When series are so close to each other from a distance point of view, the performance of a K-Means like algorithm is going to be determined by its ability to compute new centroids to maximize the possible differences between series.

k-Shape 1 is a clustering algorithm specialized in time series that relies on a iterative refinement algorithm, creating homogeneous and well-separated clusters. As distance measure, k-Shape uses a normalized version of the cross-correlation measure in order to consider the shapes of time series. k-Shape incorporates a method to compute and refine cluster centroids on every iteration of the algorithm, creating new centroids that separate the groups more efficiently than other methods.

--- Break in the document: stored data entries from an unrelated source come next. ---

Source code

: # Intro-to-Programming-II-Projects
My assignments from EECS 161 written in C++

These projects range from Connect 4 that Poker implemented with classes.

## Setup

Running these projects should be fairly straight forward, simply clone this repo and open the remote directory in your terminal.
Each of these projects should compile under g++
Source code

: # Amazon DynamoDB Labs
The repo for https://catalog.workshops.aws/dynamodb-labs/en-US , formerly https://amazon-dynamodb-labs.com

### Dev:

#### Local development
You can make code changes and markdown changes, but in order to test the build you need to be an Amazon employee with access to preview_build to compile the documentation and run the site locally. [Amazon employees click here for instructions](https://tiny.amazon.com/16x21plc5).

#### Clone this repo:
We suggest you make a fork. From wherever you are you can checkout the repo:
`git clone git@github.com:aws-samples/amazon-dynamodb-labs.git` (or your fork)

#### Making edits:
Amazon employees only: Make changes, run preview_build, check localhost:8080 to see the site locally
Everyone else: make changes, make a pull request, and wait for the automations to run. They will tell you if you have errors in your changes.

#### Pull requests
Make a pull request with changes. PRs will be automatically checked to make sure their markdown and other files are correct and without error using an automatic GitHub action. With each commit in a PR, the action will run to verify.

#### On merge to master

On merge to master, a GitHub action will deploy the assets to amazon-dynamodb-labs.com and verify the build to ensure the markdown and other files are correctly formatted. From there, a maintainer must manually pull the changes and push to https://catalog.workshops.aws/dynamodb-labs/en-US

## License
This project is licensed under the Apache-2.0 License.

The distance metric in k-Shape is called `sbd`

, and it can be run directly in Shapelets to compute a
distance matrix; using this distance, the previous dendogram based on euclidean distance gets transformed
into this one:

```
import matplotlib.pyplot as plt
import shapelets.compute as sc
from shapelets.data import load_dataset
all_data = load_dataset('coffee_train')
ds = all_data[:,1:].T
plt.style.use('seaborn-whitegrid')
plt.figure(figsize=(16,8))
sc.distances.dendogram_all_ts(ds, 'single', 'sbd', ts_hspace=5)
plt.tight_layout()
```

Despite the fact distances are numerically different, there are not real differences between this the implied groups in the dendogram. This is going to be critical for this scenario since the performance of k-Shape over other algorithms, like K-Means, is going to be influenced by its ability to improve centroids to maximize the separation between the target clusters.

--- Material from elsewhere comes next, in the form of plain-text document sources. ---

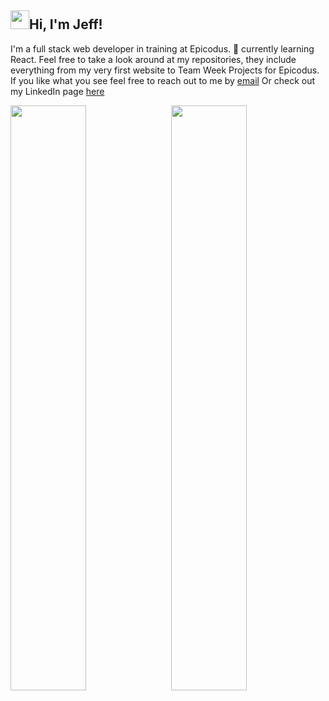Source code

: 

<!--
**jeffchiudev/jeffchiudev** is a ✨ _special_ ✨ repository because its `README.md` (this file) appears on your GitHub profile.

Here are some ideas to get you started:

- 🔭 I’m currently working on ...
- 🌱 I’m currently learning ...
- 👯 I’m looking to collaborate on ...
- 🤔 I’m looking for help with ...
- 💬 Ask me about ...
- 📫 How to reach me: ...
- 😄 Pronouns: ...
- ⚡ Fun fact: ...
-->
 <div>
  <h2><img src="https://raw.githubusercontent.com/MartinHeinz/MartinHeinz/master/wave.gif" width="30px">Hi, I'm Jeff!</h2>
  <p>
    I'm a full stack web developer in training at Epicodus. 🌱 currently learning React. Feel free to take a look around at my repositories, they include everything from my very first website to Team Week Projects for Epicodus. If you like what you see feel free to reach out to me by <a href=jeffchiudev@gmail.com.>email</a> Or check out my LinkedIn page <a href =https://www.linkedin.com/in/jeff-chiu-developer/>here</a>
  </p>
</div>
<div>
 <img style="display:inline-block" src="https://github-readme-stats.vercel.app/api/?username=jeffchiudev&show_icons=true&theme=tokyonight&hide_border=true" width="49%"/>
 <img style="display:inline-block; float:right" src="https://github-readme-stats.vercel.app/api/top-langs/?username=jeffchiudev&show_icons=true&theme=tokyonight&layout=compact&hide_border=true&hide=smalltalk" width="49%"/>
</div>
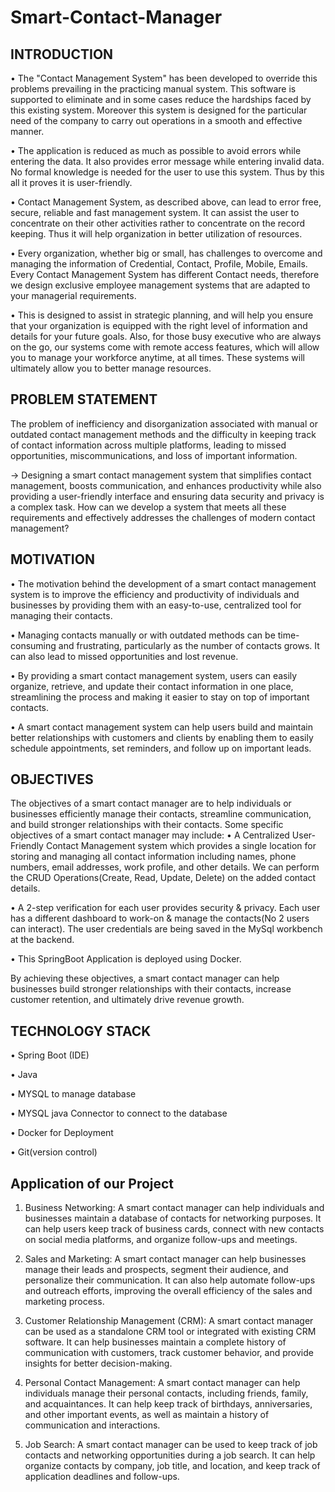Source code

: # Smart-Contact-Manager

## INTRODUCTION
• The "Contact Management System" has been developed to override this problems prevailing in the practicing manual system. This software is supported to eliminate and in some cases reduce the hardships faced by this existing system. Moreover this system is designed for the particular need of the company to carry out operations in a smooth and effective manner.

• The application is reduced as much as possible to avoid errors while entering the data. It also provides error message while entering invalid data. No formal knowledge is needed for the user to use this system. Thus by this all it proves it is user-friendly. 

• Contact Management System, as described above, can lead to error free, secure, reliable and fast management system. It can assist the user to concentrate on their other activities rather to concentrate on the record keeping. Thus it will help organization in better utilization of resources.

• Every organization, whether big or small, has challenges to overcome and managing the information of Credential, Contact, Profile, Mobile, Emails. Every Contact Management System has different Contact needs, therefore we design exclusive employee management systems that are adapted to your managerial requirements.

• This is designed to assist in strategic planning, and will help you ensure that your organization is equipped with the right level of information and details for your future goals. Also, for those busy executive who are always on the go, our systems come with remote access features, which will allow you to manage your workforce anytime, at all times. These systems will ultimately allow you to better manage resources.

## PROBLEM STATEMENT
The problem of inefficiency and disorganization associated with manual or outdated contact management methods and the difficulty in keeping track of contact information across multiple platforms, leading to missed opportunities,  miscommunications, and loss of important information.

-> Designing a smart contact management system that simplifies contact management, boosts communication, and enhances productivity while also providing a user-friendly interface and ensuring data security and privacy is a complex task. How can we develop a system that meets all these requirements and effectively addresses the challenges of modern contact management?

## MOTIVATION 
• The motivation behind the development of a smart contact management system is to improve the efficiency and productivity of individuals and businesses by providing them with an easy-to-use, centralized tool for managing their contacts.

• Managing contacts manually or with outdated methods can be time-consuming and frustrating, particularly as the number of contacts grows. It can also lead to missed opportunities and lost revenue.

• By providing a smart contact management system, users can easily organize, retrieve, and update their contact information in one place, streamlining the process and making it easier to stay on top of important contacts.

• A smart contact management system can help users build and maintain better relationships with customers and clients by enabling them to easily schedule appointments, set reminders, and follow up on important leads.

## OBJECTIVES
The objectives of a smart contact manager are to help individuals or businesses efficiently manage their contacts, streamline communication, and build stronger relationships with their contacts. Some specific objectives of a smart contact manager may include:
• A Centralized User-Friendly Contact Management system which provides a single location for storing and managing all contact information including names, phone numbers, email addresses, work profile, and other details. We can perform the CRUD Operations(Create, Read, Update, Delete) on the added contact details.

• A 2-step verification for each user provides security & privacy. Each user has a different dashboard to work-on & manage the contacts(No 2 users can interact). The user credentials are being saved in the MySql workbench at the backend. 

• This SpringBoot Application is deployed using Docker. 

By achieving these objectives, a smart contact manager can help businesses build stronger relationships with their contacts, increase customer retention, and ultimately drive revenue growth.


## TECHNOLOGY STACK
• Spring Boot (IDE)

• Java

• MYSQL to manage database

• MYSQL java Connector to connect to the database

• Docker for Deployment

• Git(version control)


## Application of our Project
1. Business Networking: A smart contact manager can help individuals and businesses maintain a database of contacts for networking purposes. It can help users keep track of business cards, connect with new contacts on social media platforms, and organize follow-ups and meetings.

2. Sales and Marketing: A smart contact manager can help businesses manage their leads and prospects, segment their audience, and personalize their communication. It can also help automate follow-ups and outreach efforts, improving the overall efficiency of the sales and marketing process.

3. Customer Relationship Management (CRM): A smart contact manager can be used as a standalone CRM tool or integrated with existing CRM software. It can help businesses maintain a complete history of communication with customers, track customer behavior, and provide insights for better decision-making.

4. Personal Contact Management: A smart contact manager can help individuals manage their personal contacts, including friends, family, and acquaintances. It can help keep track of birthdays, anniversaries, and other important events, as well as maintain a history of communication and interactions.

5. Job Search: A smart contact manager can be used to keep track of job contacts and networking opportunities during a job search. It can help organize contacts by company, job title, and location, and keep track of application deadlines and follow-ups.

To start training a classification model based on k-Shape,

```
>>> ks = sc.clustering.KShape(2, rnd_labels=False)
>>> ks.fit(ds, labels)
```

The instance `ks`

can be used to plot and query the generated centroids:

```
>>> ks.plot_centroids()
```

```
import matplotlib.pyplot as plt
import shapelets.compute as sc
from shapelets.data import load_dataset
all_data = load_dataset('coffee_train')
ds = all_data[:,1:].T
labels = all_data[:,0]
ks = sc.clustering.KShape(2, rnd_labels=False)
ks.fit(ds, labels)
ks.plot_centroids()
```

With a trained model, we can now use it to predict; the dataset `coffee_test`

contains another set of coffee
sequences to validate the model:

```
>>> test_data = load_dataset('coffee_test')
>>> ds_test = test_data[:,1:].T
>>> labels_test = test_data[:,0].astype("uint32")
>>> predictions = ks.predict(ds_test)
```

And finally, the model can be evaluated using prebuilt metrics from `sklearn`

, starting with a measure
of the accuracy during training:

```
>>> from sklearn import metrics
>>> import numpy as np
>>> metrics.accuracy_score(np.array(labels), np.array(ks.labels_))
1.0
```

A 100% success during training is, at the very least, unsettling; it is possible to retrain the model again,
asking to randomize the labels setting the parameter `rnd_labels`

to `True`

. k-Shape is not free of
local minima issues and it may require running the algorithm multiple times to choose the correct configuration.

Let’s measure the prediction’s accuracy:

```
>>> metrics.accuracy_score(np.array(labels_test), np.array(predictions))
0.9642857142857143
```

And a confusion matrix:

```
>>> metrics.confusion_matrix(np.array(labels_test), np.array(predictions))
array([[14, 1],
[ 0, 13]])
```

As you can see, the results using k-Shape are quite satisfactory, specially considering how small the training set is and how subtle the differences between the two classes are.